Asked how many positions would be lost, Maclean would only say that it was “a handful”, adding that half of the staff affected would be re-hired in other positions.

He also refused to confirm the staff headcount following the restructure, saying the “net loss of staff isn’t substantial”.

Last September, Maclean Technology employed over 40 staff, according to its website. The company was formed following the demise of Maclean Computing last year.

Maclean Computing was founded in 1993 by Allan and Kevin Maclean. The company employed 72 staff when Chris Maclean took over as CEO from his father, Allan Maclean, in 2009.

Maclean Computing went into liquidation on Friday July 13, 2012, owing suppliers, vendors, partners, some staff and other unsecured creditors $953,000. The following Wednesday the company announced that its assets were being sold to Maclean Technology Limited, a company which listed Chris Maclean and his business partner Matthew Bellingham as directors.

Comments

Anonymous

1

Many more such advances and the company will be down to 4 staff, 1 engineer and 3 managers...

Anonymous

2

Perhaps not everyone in the marketplace likes the idea of dealing with a Phoenix company? Maybe they would like to partner with an entity that pays its suppliers, and treats it staff well, as well as being clear, open and honest in its treatment of customers.

Anonymous

3

Never heard of them.

Anonymous

4

Hardly worthy of front page news CW. I think we've all heard enough of Maclean's for now. Why not let them be for a while and let them get on with rebuilding unencumbered by poorly-informed bitterness and scavenging competitors?

Anonymous

5

www.Companies.govt documents shows it went down for $2.6mil. Sad.

Anonymous

6

Zero Down appear to have also followed MacLean's by going into Liquidation. Except this time Ricoh seem to have purchased them. Better outcome for the customers this time.

Anonymous

7

How can they be allowed to get away with this, does worry me that an IT company cannot keep their own website updated. Site reads "Maclean has 50 staff, servicing over 200 business customers" by my count less than 20 staff now and lucky to have any customers? More Hocus pocus?

Anonymous

8

Did this impact Mcleans too?

timmy

9

There is clearly some sportsmanship going on in this thread..... Macleans are partly owned by Matthew Bellingham who owns his own accounting firm..so the fact that the head accountant has left merely supports the CEO's statement about pruning off admin staff?

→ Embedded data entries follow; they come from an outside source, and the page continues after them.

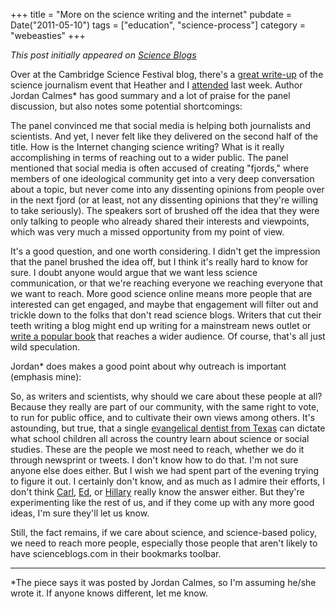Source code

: +++
title = "More on the science writing and the internet"
pubdate = Date("2011-05-10")
tags = ["education", "science-process"]
category = "webeasties"
+++

_This post initially appeared on [Science Blogs](http://scienceblogs.com/webeasties)_

Over at the Cambridge Science Festival blog, there's a [great write-up](http://cambridgesciencefestivalblog.blogspot.com/2011/05/csf-op-ed-media-i-am.html) of the science journalism event that Heather and I [attended](http://scienceblogs.com/webeasties/2011/05/science_journalism_and_online.php) last week. Author Jordan Calmes* has good summary and a lot of praise for the panel discussion, but also notes some potential shortcomings:

The panel convinced me that social media is helping both journalists and scientists. And yet, I never felt like they delivered on the second half of the title. How is the Internet changing science writing? What is it really accomplishing in terms of reaching out to a wider public. The panel mentioned that social media is often accused of creating "fjords," where members of one ideological community get into a very deep conversation about a topic, but never come into any dissenting opinions from people over in the next fjord (or at least, not any dissenting opinions that they're willing to take seriously). The speakers sort of brushed off the idea that they were only talking to people who already shared their interests and viewpoints, which was very much a missed opportunity from my point of view.

It's a good question, and one worth considering. I didn't get the impression that the panel brushed the idea off, but I think it's really hard to know for sure. I doubt anyone would argue that we want less science communication, or that we're reaching everyone we reaching everyone that we want to reach. More good science online means more people that are interested can get engaged, and maybe that engagement will filter out and trickle down to the folks that don't read science blogs. Writers that cut their teeth writing a blog might end up writing for a mainstream news outlet or [write a popular book](http://www.amazon.com/Written-Stone-Evolution-Fossil-Record/dp/1934137294) that reaches a wider audience. Of course, that's all just wild speculation.

Jordan* does makes a good point about why outreach is important (emphasis mine):

So, as writers and scientists, why should we care about these people at all? Because they really are part of our community, with the same right to vote, to run for public office, and to cultivate their own views among others. It's astounding, but true, that a single [evangelical dentist from Texas](http://www.pbs.org/wnet/religionandethics/episodes/april-30-2010/texas-textbook-controversy/6187/) can dictate what school children all across the country learn about science or social studies. These are the people we most need to reach, whether we do it through newsprint or tweets. I don't know how to do that. I'm not sure anyone else does either. But I wish we had spent part of the evening trying to figure it out. 
I certainly don't know, and as much as I admire their efforts, I don't think [Carl](http://blogs.discovermagazine.com/loom/), [Ed](http://blogs.discovermagazine.com/notrocketscience/), or [Hillary](http://blogs.plos.org/toothandclaw/) really know the answer either. But they're experimenting like the rest of us, and if they come up with any more good ideas, I'm sure they'll let us know.

Still, the fact remains, if we care about science, and science-based policy, we need to reach more people, especially those people that aren't likely to have scienceblogs.com in their bookmarks toolbar.

-----

*The piece says it was posted by Jordan Calmes, so I'm assuming he/she wrote it. If anyone knows different, let me know.

      
  
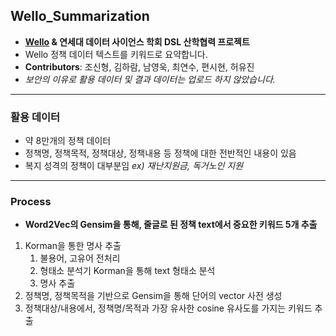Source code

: ## Wello_Summarization
- **[Wello](https://welfarehello.com/) & 연세대 데이터 사이언스 학회 DSL 산학협력 프로젝트**
- Wello 정책 데이터 텍스트를 키워드로 요약합니다.
- **Contributors**: 조신형, 김하람, 남영욱, 최연수, 편시현, 허유진
- *보안의 이유로 활용 데이터 및 결과 데이터는 업로드 하지 않았습니다.*

---
### 활용 데이터
- 약 8만개의 정책 데이터
- 정책명, 정책목적, 정책대상, 정책내용 등 정책에 대한 전반적인 내용이 있음
- 복지 성격의 정책이 대부분임 *ex) 재난지원금, 독거노인 지원*

---
### Process
- **Word2Vec의 Gensim을 통해, 줄글로 된 정책 text에서 중요한 키워드 5개 추출**
 
1. Korman을 통한 명사 추출
   1) 불용어, 고유어 전처리
   2) 형태소 분석기 Korman을 통해 text 형태소 분석
   3) 명사 추출
2. 정책명, 정책목적을 기반으로 Gensim을 통해 단어의 vector 사전 생성
3. 정책대상/내용에서, 정책명/목적과 가장 유사한 cosine 유사도를 가지는 키워드 추출
 
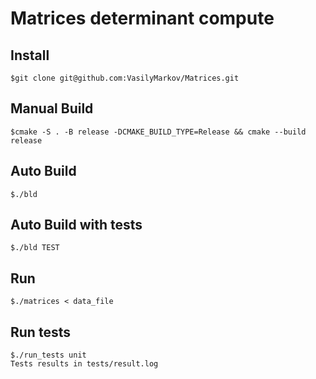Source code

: # Matrices determinant compute

## Install
    $git clone git@github.com:VasilyMarkov/Matrices.git
## Manual Build
    $cmake -S . -B release -DCMAKE_BUILD_TYPE=Release && cmake --build release
## Auto Build
    $./bld 
## Auto Build with tests
    $./bld TEST

## Run
    $./matrices < data_file
## Run tests
    $./run_tests unit 
    Tests results in tests/result.log
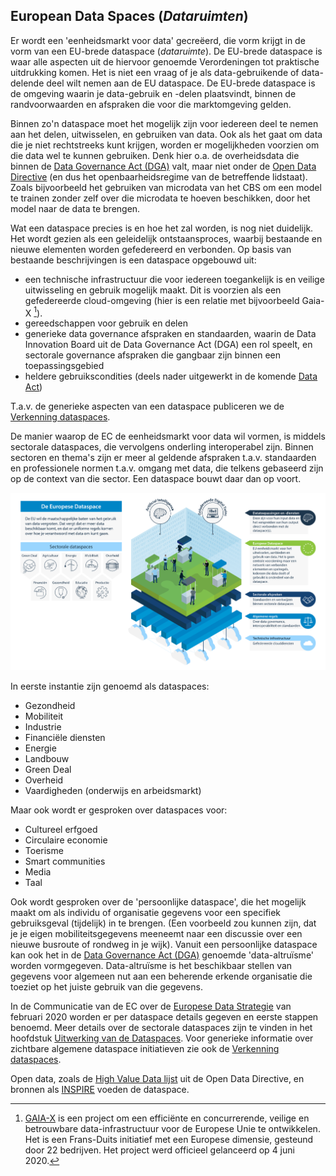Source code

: ## European Data Spaces (*Dataruimten*)

Er wordt een 'eenheidsmarkt voor data' gecreëerd, die vorm krijgt in de vorm van een EU-brede dataspace (*dataruimte*). De EU-brede dataspace is waar alle aspecten uit de hiervoor genoemde Verordeningen tot praktische uitdrukking komen. Het is niet een vraag of je als data-gebruikende of data-delende deel wilt nemen aan de EU dataspace. De EU-brede dataspace is de omgeving waarin je data-gebruik en -delen plaatsvindt, binnen de randvoorwaarden en afspraken die voor die marktomgeving gelden.

Binnen zo'n dataspace moet het mogelijk zijn voor iedereen deel te nemen aan het delen, uitwisselen, en gebruiken van data. Ook als het gaat om data die je niet rechtstreeks kunt krijgen, worden er mogelijkheden voorzien om die data wel te kunnen gebruiken. Denk hier o.a. de overheidsdata die binnen de [Data Governance Act (DGA)](#data-governance-act-dga) valt, maar niet onder de [Open Data Directive](#open-data-directive) (en dus het openbaarheidsregime van de betreffende lidstaat). Zoals bijvoorbeeld het gebruiken van microdata van het CBS om een model te trainen zonder zelf over die microdata te hoeven beschikken, door het model naar de data te brengen.

Wat een dataspace precies is en hoe het zal worden, is nog niet duidelijk. Het wordt gezien als een geleidelijk ontstaansproces, waarbij bestaande en nieuwe elementen worden gefedereerd en verbonden. Op basis van bestaande beschrijvingen is een dataspace opgebouwd uit:
* een technische infrastructuur die voor iedereen toegankelijk is en veilige uitwisseling en gebruik mogelijk maakt. Dit is voorzien als een gefedereerde cloud-omgeving (hier is een relatie met bijvoorbeeld Gaia-X [^1]). 
* gereedschappen voor gebruik en delen
* generieke data governance afspraken en standaarden, waarin de Data Innovation Board uit de Data Governance Act (DGA) een rol speelt, en sectorale governance afspraken die gangbaar zijn binnen een toepassingsgebied
* heldere gebruikscondities (deels nader uitgewerkt in de komende [Data Act](#data-act-da))

T.a.v. de generieke aspecten van een dataspace publiceren we de [Verkenning dataspaces](https://docs.geostandaarden.nl/eu/VerkenningDataspaces/).

De manier waarop de EC de eenheidsmarkt voor data wil vormen, is middels sectorale dataspaces, die vervolgens onderling interoperabel zijn. 
Binnen sectoren en thema's zijn er meer al geldende afspraken t.a.v. standaarden en professionele normen t.a.v. omgang met data, die telkens gebaseerd zijn op de context van die sector. Een dataspace bouwt daar dan op voort.

![eudataspacesill.png](media/eudataspacesill.png)

In eerste instantie zijn genoemd als dataspaces:

* Gezondheid
* Mobiliteit
* Industrie
* Financiële diensten
* Energie
* Landbouw
* Green Deal
* Overheid
* Vaardigheden (onderwijs en arbeidsmarkt)

Maar ook wordt er gesproken over dataspaces voor:
- Cultureel erfgoed
- Circulaire economie
- Toerisme
- Smart communities
- Media
- Taal

Ook wordt gesproken over de 'persoonlijke dataspace', die het mogelijk maakt om als individu of organisatie gegevens voor een specifiek gebruiksgeval (tijdelijk) in te brengen. (Een voorbeeld zou kunnen zijn, dat je je eigen mobiliteitsgegevens meeneemt naar een discussie over een nieuwe busroute of rondweg in je wijk). Vanuit een persoonlijke dataspace kan ook het in de [Data Governance Act (DGA)](#data-governance-act-dga) genoemde 'data-altruïsme' worden vormgegeven. Data-altruïsme is het beschikbaar stellen van gegevens voor algemeen nut aan een beherende erkende organisatie die toeziet op het juiste gebruik van die gegevens. 

In de Communicatie van de EC over de [Europese Data Strategie](#europese-data-strategie) van februari 2020 worden er per dataspace details gegeven en eerste stappen benoemd. Meer details  over de sectorale dataspaces zijn te vinden in het hoofdstuk [Uitwerking van de Dataspaces](#uitwerking-van-de-dataspaces). Voor generieke informatie over zichtbare algemene dataspace initiatieven zie ook de [Verkenning dataspaces](https://docs.geostandaarden.nl/eu/VerkenningDataspaces/).

Open data, zoals de [High Value Data lijst](#high-value-data-lijst) uit de Open Data Directive, en bronnen als [INSPIRE](#inspire-richtlijn) voeden de dataspace.

[^1]: [GAIA-X](https://www.gaia-x.eu/) is een project om een efficiënte en concurrerende, veilige en betrouwbare data-infrastructuur voor de Europese Unie te ontwikkelen. Het is een Frans-Duits initiatief met een Europese dimensie, gesteund door 22 bedrijven. Het project werd officieel gelanceerd op 4 juni 2020.
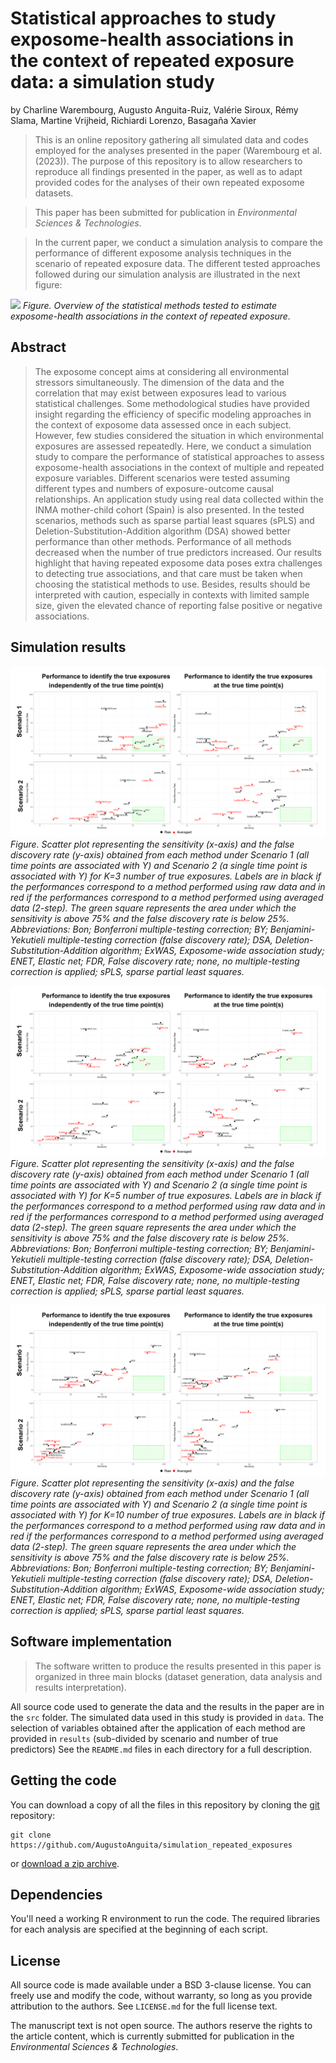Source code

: 
# Statistical approaches to study exposome-health associations in the context of repeated exposure data: a simulation study

by
Charline Warembourg,
Augusto Anguita-Ruiz,
Valérie Siroux,
Rémy Slama,
Martine Vrijheid,
Richiardi Lorenzo,
Basagaña Xavier

> This is an online repository gathering all simulated data and codes employed for the analyses presented in the paper (Warembourg et al. (2023)).
> The purpose of this repository is to allow researchers to reproduce all findings presented in the paper, as well as to adapt provided codes for the
> analyses of their own repeated exposome datasets.

> This paper has been submitted for publication in *Environmental Sciences & Technologies*.

> In the current paper, we conduct a simulation analysis to compare the performance of different exposome analysis techniques in the scenario 
> of repeated exposure data. The different tested approaches followed during our simulation analysis are illustrated in the next figure:


![](https://github.com/AugustoAnguita/simulation_repeated_exposures/blob/main/src/image/overview_methods.png)
*Figure. Overview of the statistical methods tested to estimate exposome-health associations in the context of repeated exposure.*


## Abstract

> The exposome concept aims at considering all environmental stressors simultaneously. The dimension of the data and the correlation that may exist between exposures lead to various statistical challenges. Some methodological studies have provided insight regarding the efficiency of specific modeling approaches in the context of exposome data assessed once in each subject. However, few studies considered the situation in which environmental exposures are assessed repeatedly. Here, we conduct a simulation study to compare the performance of statistical approaches to assess exposome-health associations in the context of multiple and repeated exposure variables. Different scenarios were tested assuming different types and numbers of exposure-outcome causal relationships. An application study using real data collected within the INMA mother-child cohort (Spain) is also presented. In the tested scenarios, methods such as sparse partial least squares (sPLS) and Deletion-Substitution-Addition algorithm (DSA) showed better performance than other methods. Performance of all methods decreased when the number of true predictors increased. Our results highlight that having repeated exposome data poses extra challenges to detecting true associations, and that care must be taken when choosing the statistical methods to use. Besides, results should be interpreted with caution, especially in contexts with limited sample size, given the elevated chance of reporting false positive or negative associations.


## Simulation results

![](https://github.com/AugustoAnguita/simulation_repeated_exposures/blob/main/results/figure_exp3_s1ands2.tif)
*Figure. Scatter plot representing the sensitivity (x-axis) and the false discovery rate (y-axis) obtained from each method under Scenario 1 (all time points are associated with Y) and Scenario 2 (a single time point is associated with Y) for K=3 number of true exposures. Labels are in black if the performances correspond to a method performed using raw data and in red if the performances correspond to a method performed using averaged data (2-step). The green square represents the area under which the sensitivity is above 75% and the false discovery rate is below 25%. Abbreviations: Bon; Bonferroni multiple-testing correction; BY; Benjamini-Yekutieli multiple-testing correction (false discovery rate); DSA, Deletion-Substitution-Addition algorithm; ExWAS, Exposome-wide association study; ENET, Elastic net; FDR, False discovery rate; none, no multiple-testing correction is applied; sPLS, sparse partial least squares.*

![](https://github.com/AugustoAnguita/simulation_repeated_exposures/blob/main/results/figure_exp5_s1ands2.tif)
*Figure. Scatter plot representing the sensitivity (x-axis) and the false discovery rate (y-axis) obtained from each method under Scenario 1 (all time points are associated with Y) and Scenario 2 (a single time point is associated with Y) for K=5 number of true exposures. Labels are in black if the performances correspond to a method performed using raw data and in red if the performances correspond to a method performed using averaged data (2-step). The green square represents the area under which the sensitivity is above 75% and the false discovery rate is below 25%. Abbreviations: Bon; Bonferroni multiple-testing correction; BY; Benjamini-Yekutieli multiple-testing correction (false discovery rate); DSA, Deletion-Substitution-Addition algorithm; ExWAS, Exposome-wide association study; ENET, Elastic net; FDR, False discovery rate; none, no multiple-testing correction is applied; sPLS, sparse partial least squares.*

![](https://github.com/AugustoAnguita/simulation_repeated_exposures/blob/main/results/figure_exp10_s1ands2.tif)
*Figure. Scatter plot representing the sensitivity (x-axis) and the false discovery rate (y-axis) obtained from each method under Scenario 1 (all time points are associated with Y) and Scenario 2 (a single time point is associated with Y) for K=10 number of true exposures. Labels are in black if the performances correspond to a method performed using raw data and in red if the performances correspond to a method performed using averaged data (2-step). The green square represents the area under which the sensitivity is above 75% and the false discovery rate is below 25%. Abbreviations: Bon; Bonferroni multiple-testing correction; BY; Benjamini-Yekutieli multiple-testing correction (false discovery rate); DSA, Deletion-Substitution-Addition algorithm; ExWAS, Exposome-wide association study; ENET, Elastic net; FDR, False discovery rate; none, no multiple-testing correction is applied; sPLS, sparse partial least squares.*


## Software implementation

> The software written to produce the results presented in this paper is organized in three main blocks (dataset generation, data analysis and results interpretation).

All source code used to generate the data and the results in the paper are in
the `src` folder.
The simulated data used in this study is provided in `data`.
The selection of variables obtained after the application of each method are provided in `results` (sub-divided by scenario and number of true predictors)
See the `README.md` files in each directory for a full description.


## Getting the code

You can download a copy of all the files in this repository by cloning the
[git](https://git-scm.com/) repository:

    git clone https://github.com/AugustoAnguita/simulation_repeated_exposures

or [download a zip archive](https://github.com/AugustoAnguita/simulation_repeated_exposures/archive/refs/heads/main.zip).


## Dependencies

You'll need a working R environment to run the code.
The required libraries for each analysis are specified at the beginning of each script.


## License

All source code is made available under a BSD 3-clause license. You can freely
use and modify the code, without warranty, so long as you provide attribution
to the authors. See `LICENSE.md` for the full license text.

The manuscript text is not open source. The authors reserve the rights to the
article content, which is currently submitted for publication in the
*Environmental Sciences & Technologies*.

Those in a position to judge are the current customers.....no one else!!!

Anonymous

10

wonder if any tech wholesalers have given these rogues much/any credit this time around?

Anonymous

11

This is such a simple story it's hard to imagine the problem with some of the people on here...unless of course you're a competitor who thinks this is a way to win business? Which is pretty sad.

Hopefully one last time because personally I am sick of this witch-hunting crap, here's what actually happened...
a) they borrowed a lot to buy the business and their building. It probably made sense at the time, but when the economy changed the banks lending rules changed, and the bank wanted a lot of money back in short order. They couldn't stump up with it. Not many people have over a million dollars liquid. So they had to fold.
b) they got robbed for something north of half a million dollars. That's hard-earned profit and a lot of money.
c) they made some mistakes. No one is perfect and they readily admit they made mistakes. They also made some good decisions and increased profits by half a million per year between 2009 and 2012.
d) all of the above led to the company failing
e) chris & co. bought the company and kept staff employed and customers from being without IT support. Yes it was done quickly. Perhaps someone would have paid more cash, but cash is only ever one part of a deal that includes looking after customer and staff commitments.
f) they couldn't pay all of the old companys debts. Not exactly rocket science. There is no way they could pay all those debts as well as their normal ones and survive. That money was lost the day it liquidated, and that's a business risk that all companies must accept if trading with credit.
g) They lost some customers. It happens in these sorts of situations. They also kept a lot of customers, which is a credit to them given the amount of crap that some of you folk having been throwing about.
h) They adjusted staff levels to meet the new customer base and to ensure it doesn't happen again.
i) Life goes on. Well it does for me, but then there's the people who are still bitching about something that happened in the middle of last year!

So, if you think you'll never make an investment mistake, can predict a recession, are immune to theft, and would have left your family, staff and customers to fend for themselves if your world went bung then good for you. They did the right thing in the circumstances. They are stand-up guys who I'd recommend to anyone.